I think this was actually @uweigands suggestion, but for now we are going to first try to make sure that the prologue is as fast as possible and not combine the reg/imm case. But it will be interesting to know if you can get the prologue code equally fast this way...

Yeah, that's my goal, having both equally fast.

I also wonder if the X86 backend is adding the live-in list entries on the new MBBs in inlineStackProbe(). I discovered that I had to call recomputeLiveIns() on the new blocks (SystemZ patch is updated, so you can see what I mean there...)

Indeed, I manually added the LiveIn for the testMBB, I'm surprised you need to recompute them instead of just adding the extra registers by hand.

jonpa added a comment.May 11 2020, 7:03 AM

I think this was actually @uweigands suggestion, but for now we are going to first try to make sure that the prologue is as fast as possible and not combine the reg/imm case. But it will be interesting to know if you can get the prologue code equally fast this way...

Yeah, that's my goal, having both equally fast.

I also wonder if the X86 backend is adding the live-in list entries on the new MBBs in inlineStackProbe(). I discovered that I had to call recomputeLiveIns() on the new blocks (SystemZ patch is updated, so you can see what I mean there...)

Indeed, I manually added the LiveIn for the testMBB, I'm surprised you need to recompute them instead of just adding the extra registers by hand.

All the callee-saved registers are added as live-in on the entry block, of which most are saved (and killed) immediately on SystemZ. The function argument registers however are also live-in and as well live past the stack-probing loop. I found it most convenient to make those argument registers in particular live-in after the probing by recomputing the liveness...

All the callee-saved registers are added as live-in on the entry block, of which most are saved (and killed) immediately on SystemZ. The function argument registers however are also live-in and as well live past the stack-probing loop. I found it most convenient to make those argument registers in particular live-in after the probing by recomputing the liveness...

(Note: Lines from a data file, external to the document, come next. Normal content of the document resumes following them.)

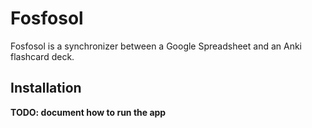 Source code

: # Fosfosol

Fosfosol is a synchronizer between a Google Spreadsheet and an Anki flashcard deck.

## Installation

**TODO: document how to run the app**
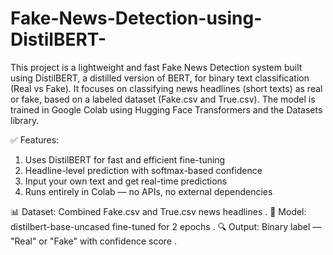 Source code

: # Fake-News-Detection-using-DistilBERT-
This project is a lightweight and fast Fake News Detection system built using DistilBERT, a distilled version of BERT, for binary text classification (Real vs Fake).
It focuses on classifying news headlines (short texts) as real or fake, based on a labeled dataset (Fake.csv and True.csv). The model is trained in Google Colab using Hugging Face Transformers and the Datasets library.

✅ Features:
1) Uses DistilBERT for fast and efficient fine-tuning
2) Headline-level prediction with softmax-based confidence
3) Input your own text and get real-time predictions
4) Runs entirely in Colab — no APIs, no external dependencies

📊 Dataset: Combined Fake.csv and True.csv news headlines .
🧠 Model: distilbert-base-uncased fine-tuned for 2 epochs .
🔍 Output: Binary label — "Real" or "Fake" with confidence score .
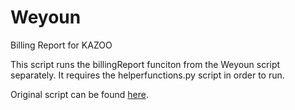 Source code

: # Weyoun
 Billing Report for KAZOO

 This script runs the billingReport funciton from the Weyoun script separately. It requires the helperfunctions.py script in order to run. 

Original script can be found [here](https://github.com/2600hz/community-scripts/tree/master/Weyoun).

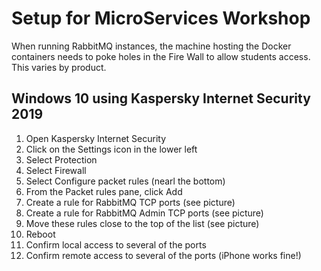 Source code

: # Setup for MicroServices Workshop

When running RabbitMQ instances, the machine hosting the Docker containers
needs to poke holes in the Fire Wall to allow students access. This varies 
by product.

## Windows 10 using Kaspersky Internet Security 2019
1. Open Kaspersky Internet Security
2. Click on the Settings icon in the lower left
3. Select Protection
4. Select Firewall
5. Select Configure packet rules (nearl the bottom)
6. From the Packet rules pane, click Add
7. Create a rule for RabbitMQ TCP ports (see picture)
8. Create a rule for RabbitMQ Admin TCP ports (see picture)
9. Move these rules close to the top of the list (see picture)
10. Reboot
11. Confirm local access to several of the ports
12. Confirm remote access to several of the ports (iPhone works fine!)
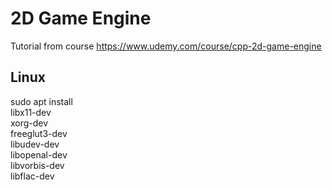 # 2D Game Engine
Tutorial from course 
https://www.udemy.com/course/cpp-2d-game-engine


## Linux

sudo apt install \
libx11-dev \
xorg-dev \
freeglut3-dev \
libudev-dev \
libopenal-dev \
libvorbis-dev \
libflac-dev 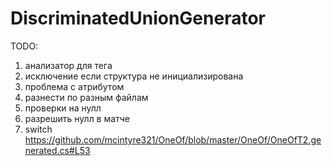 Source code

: # DiscriminatedUnionGenerator

TODO:
1. анализатор для тега
2. исключение если структура не инициализирована
3. проблема с атрибутом
4. разнести по разным файлам
5. проверки на нулл
6. разрешить нулл  в матче
6. switch https://github.com/mcintyre321/OneOf/blob/master/OneOf/OneOfT2.generated.cs#L53
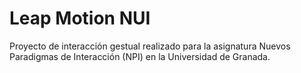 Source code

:# Leap Motion NUI

Proyecto de interacción gestual realizado para la asignatura Nuevos Paradigmas de Interacción (NPI) en la Universidad de Granada.

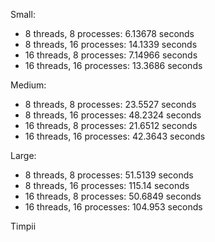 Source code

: Small:
- 8 threads, 8 processes:   6.13678 seconds
- 8 threads, 16 processes:  14.1339 seconds
- 16 threads, 8 processes:  7.14966 seconds
- 16 threads, 16 processes: 13.3686 seconds

Medium:
- 8 threads, 8 processes:   23.5527 seconds
- 8 threads, 16 processes:  48.2324 seconds
- 16 threads, 8 processes:  21.6512 seconds
- 16 threads, 16 processes: 42.3643 seconds

Large:
- 8 threads, 8 processes:   51.5139 seconds
- 8 threads, 16 processes:  115.14 seconds
- 16 threads, 8 processes:  50.6849 seconds
- 16 threads, 16 processes: 104.953 seconds

Timpii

I've got no prior knowledge of SystemZ, so pardon the seemingly stupid question, but how does the live-in of the entryblock impacts the Live-in of the probing loop?

jonpa added a comment.May 11 2020, 8:43 AM

All the callee-saved registers are added as live-in on the entry block, of which most are saved (and killed) immediately on SystemZ. The function argument registers however are also live-in and as well live past the stack-probing loop. I found it most convenient to make those argument registers in particular live-in after the probing by recomputing the liveness...

I've got no prior knowledge of SystemZ, so pardon the seemingly stupid question, but how does the live-in of the entryblock impacts the Live-in of the probing loop?

There are no stupid questions here :-) Well, the entry block is split at the point of the stub, with new MBBs inserted in between those two new halves. So my understanding is that any phys reg that is live at the point of the stub should also be live after it (in the rest of the original MBB), and therefore it should be live-in to all the other new blocks created so that the regs are proberly modelled as live-through through those blocks...

All the callee-saved registers are added as live-in on the entry block, of which most are saved (and killed) immediately on SystemZ. The function argument registers however are also live-in and as well live past the stack-probing loop. I found it most convenient to make those argument registers in particular live-in after the probing by recomputing the liveness...

I've got no prior knowledge of SystemZ, so pardon the seemingly stupid question, but how does the live-in of the entryblock impacts the Live-in of the probing loop?

There are no stupid questions here :-) Well, the entry block is split at the point of the stub, with new MBBs inserted in between those two new halves. So my understanding is that any phys reg that is live at the point of the stub should also be live after it (in the rest of the original MBB), and therefore it should be live-in to all the other new blocks created so that the regs are proberly modelled as live-through through those blocks...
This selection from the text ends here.